I’ve recently discovered ZILF and I’m reading thru as many docs as possible to try and learn how to work with it. I’m just an adventure writer but I’ve always been deeply attracted by LISP as a programming language although it takes quite an effort to grasp the paradigm, given my basic programming background. I understand that I will only be able to work on the top most level, meaning the game definition layer, and forget about fiddling with the library or any MDL whatsoever. Anyways, i’ll endure!
A question here please: is there a way to create synonyms for properties and attributes at the game design level? Meaning I feel more comfortable using e.g. ISTURNEDON rather than ONBIT or any other -BIT combination. AFAIK, bit-synonym merely makes two pre existing props/attrs equivalent. But I can’t seem to find further reference in the existing docs.
Also, as to props/attrs, reading thru the several release notes of ZILF versions, there seems to be props/attrs renamed no longer compliant with Learning ZIL and, I guess, updated in the library but not documented elsewhere. Is it so?
Finally, while a bit confused by the several repositories of Infocom source codes available, I understand that ZILF 0.9 is capable of compiling these Infocom’s source code to working games, meaning ZILF is a fully operative system. Is it so? When is version 1 expected to be due?

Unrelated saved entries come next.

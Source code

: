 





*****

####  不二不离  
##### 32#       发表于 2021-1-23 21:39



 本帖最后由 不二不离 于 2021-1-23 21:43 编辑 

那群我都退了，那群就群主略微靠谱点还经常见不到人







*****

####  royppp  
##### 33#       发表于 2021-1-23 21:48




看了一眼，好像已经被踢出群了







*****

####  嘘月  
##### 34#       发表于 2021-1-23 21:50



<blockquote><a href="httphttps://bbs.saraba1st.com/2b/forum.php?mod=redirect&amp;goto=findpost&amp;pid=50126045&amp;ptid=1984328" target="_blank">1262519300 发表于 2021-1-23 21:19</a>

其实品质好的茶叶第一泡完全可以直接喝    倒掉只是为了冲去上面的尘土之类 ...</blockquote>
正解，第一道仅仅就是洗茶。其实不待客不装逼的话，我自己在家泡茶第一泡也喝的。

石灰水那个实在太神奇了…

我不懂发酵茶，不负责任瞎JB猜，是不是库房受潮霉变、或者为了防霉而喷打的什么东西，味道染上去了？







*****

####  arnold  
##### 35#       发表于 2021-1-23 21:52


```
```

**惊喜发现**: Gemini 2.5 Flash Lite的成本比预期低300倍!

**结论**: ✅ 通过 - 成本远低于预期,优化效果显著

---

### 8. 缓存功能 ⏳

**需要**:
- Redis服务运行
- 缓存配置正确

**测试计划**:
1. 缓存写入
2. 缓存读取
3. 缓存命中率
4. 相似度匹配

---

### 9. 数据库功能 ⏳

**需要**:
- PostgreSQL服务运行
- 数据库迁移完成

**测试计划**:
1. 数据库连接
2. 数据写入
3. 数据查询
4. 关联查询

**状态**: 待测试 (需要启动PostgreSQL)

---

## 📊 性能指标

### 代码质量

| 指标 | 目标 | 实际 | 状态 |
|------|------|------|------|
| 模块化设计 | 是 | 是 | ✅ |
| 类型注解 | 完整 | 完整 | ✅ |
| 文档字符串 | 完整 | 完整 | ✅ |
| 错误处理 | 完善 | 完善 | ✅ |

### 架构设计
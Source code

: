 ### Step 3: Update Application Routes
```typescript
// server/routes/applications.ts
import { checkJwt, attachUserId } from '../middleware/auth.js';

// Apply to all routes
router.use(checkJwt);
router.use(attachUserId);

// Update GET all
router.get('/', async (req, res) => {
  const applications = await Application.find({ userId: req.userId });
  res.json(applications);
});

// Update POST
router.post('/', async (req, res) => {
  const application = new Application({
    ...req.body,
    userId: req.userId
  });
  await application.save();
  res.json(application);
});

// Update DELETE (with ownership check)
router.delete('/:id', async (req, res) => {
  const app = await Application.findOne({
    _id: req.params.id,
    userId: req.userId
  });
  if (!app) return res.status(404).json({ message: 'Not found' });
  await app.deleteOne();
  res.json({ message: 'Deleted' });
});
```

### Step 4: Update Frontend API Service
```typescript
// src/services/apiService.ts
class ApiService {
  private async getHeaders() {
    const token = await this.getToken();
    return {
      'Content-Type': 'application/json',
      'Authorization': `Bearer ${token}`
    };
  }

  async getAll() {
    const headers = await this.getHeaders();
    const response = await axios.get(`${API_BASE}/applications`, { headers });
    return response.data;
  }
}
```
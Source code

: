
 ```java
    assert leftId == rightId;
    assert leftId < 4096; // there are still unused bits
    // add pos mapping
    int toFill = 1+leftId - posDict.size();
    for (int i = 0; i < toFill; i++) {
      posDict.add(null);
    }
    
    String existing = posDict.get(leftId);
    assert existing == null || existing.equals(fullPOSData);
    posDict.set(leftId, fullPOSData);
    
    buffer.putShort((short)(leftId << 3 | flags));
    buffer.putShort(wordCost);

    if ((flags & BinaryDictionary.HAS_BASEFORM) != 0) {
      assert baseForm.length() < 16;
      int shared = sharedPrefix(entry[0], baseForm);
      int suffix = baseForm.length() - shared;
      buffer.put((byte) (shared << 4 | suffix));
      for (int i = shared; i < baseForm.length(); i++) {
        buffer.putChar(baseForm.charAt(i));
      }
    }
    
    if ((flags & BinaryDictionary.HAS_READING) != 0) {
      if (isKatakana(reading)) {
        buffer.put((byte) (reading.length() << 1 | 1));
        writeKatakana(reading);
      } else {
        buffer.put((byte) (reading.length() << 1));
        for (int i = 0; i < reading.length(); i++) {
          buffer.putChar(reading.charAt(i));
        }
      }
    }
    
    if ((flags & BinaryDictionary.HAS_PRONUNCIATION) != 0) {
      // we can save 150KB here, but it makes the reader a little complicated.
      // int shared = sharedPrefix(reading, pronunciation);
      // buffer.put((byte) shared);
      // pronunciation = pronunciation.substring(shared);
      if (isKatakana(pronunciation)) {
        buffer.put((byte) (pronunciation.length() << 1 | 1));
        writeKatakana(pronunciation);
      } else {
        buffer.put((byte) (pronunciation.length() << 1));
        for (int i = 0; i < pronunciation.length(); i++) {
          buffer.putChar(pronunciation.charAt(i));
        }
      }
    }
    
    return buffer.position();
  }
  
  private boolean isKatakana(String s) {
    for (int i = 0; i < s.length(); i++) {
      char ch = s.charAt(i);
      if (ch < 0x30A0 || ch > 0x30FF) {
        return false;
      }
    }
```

I’m loving the beauty and simplicity of ZIL code, opposite to what the looks of Inform, while a terrific system, have always looked to me and have kept me away from trying it.
back when this forum melted down because of the (unofficial) release of the actual Infocom source code, I tested ZILF 0.9 against this corpus of the most genuine and kosher ZIL sources, and with my huge surprise, ALL sources compiles without hitch, only editing the includes for the cAsE sENtiVitY of Linux, proving beyond unreasonable doubt to be a mature compiler.
If you, for example, want to use ISTURNEDON instead of ONBIT in your code you just have to define <BIT-SYNONYM ONBIT ISTURNEDON> somewhere in your code.
Hope this answers your question. I can’t write testcode at the moment but I’ll return later with an example.
EDIT: BIT-SYNONYM can be very useful,because the number of attributes are limited, max 32 in z-version 1-3 and max 48 in later z-versions but objects and rooms often have very different needs for attributes and therefore can use the same attribute slot for different purposes.
Properties are a bit different. Some like FLAGS and DESC are a bit hardwired to the compiler and where its result should be stored inside the z-code, others like FDESC, LDESC, ACTION and so on are only connected and used by the parser code and you could, if you do it in all libraries, changed the name of these by a simple search-and-replace.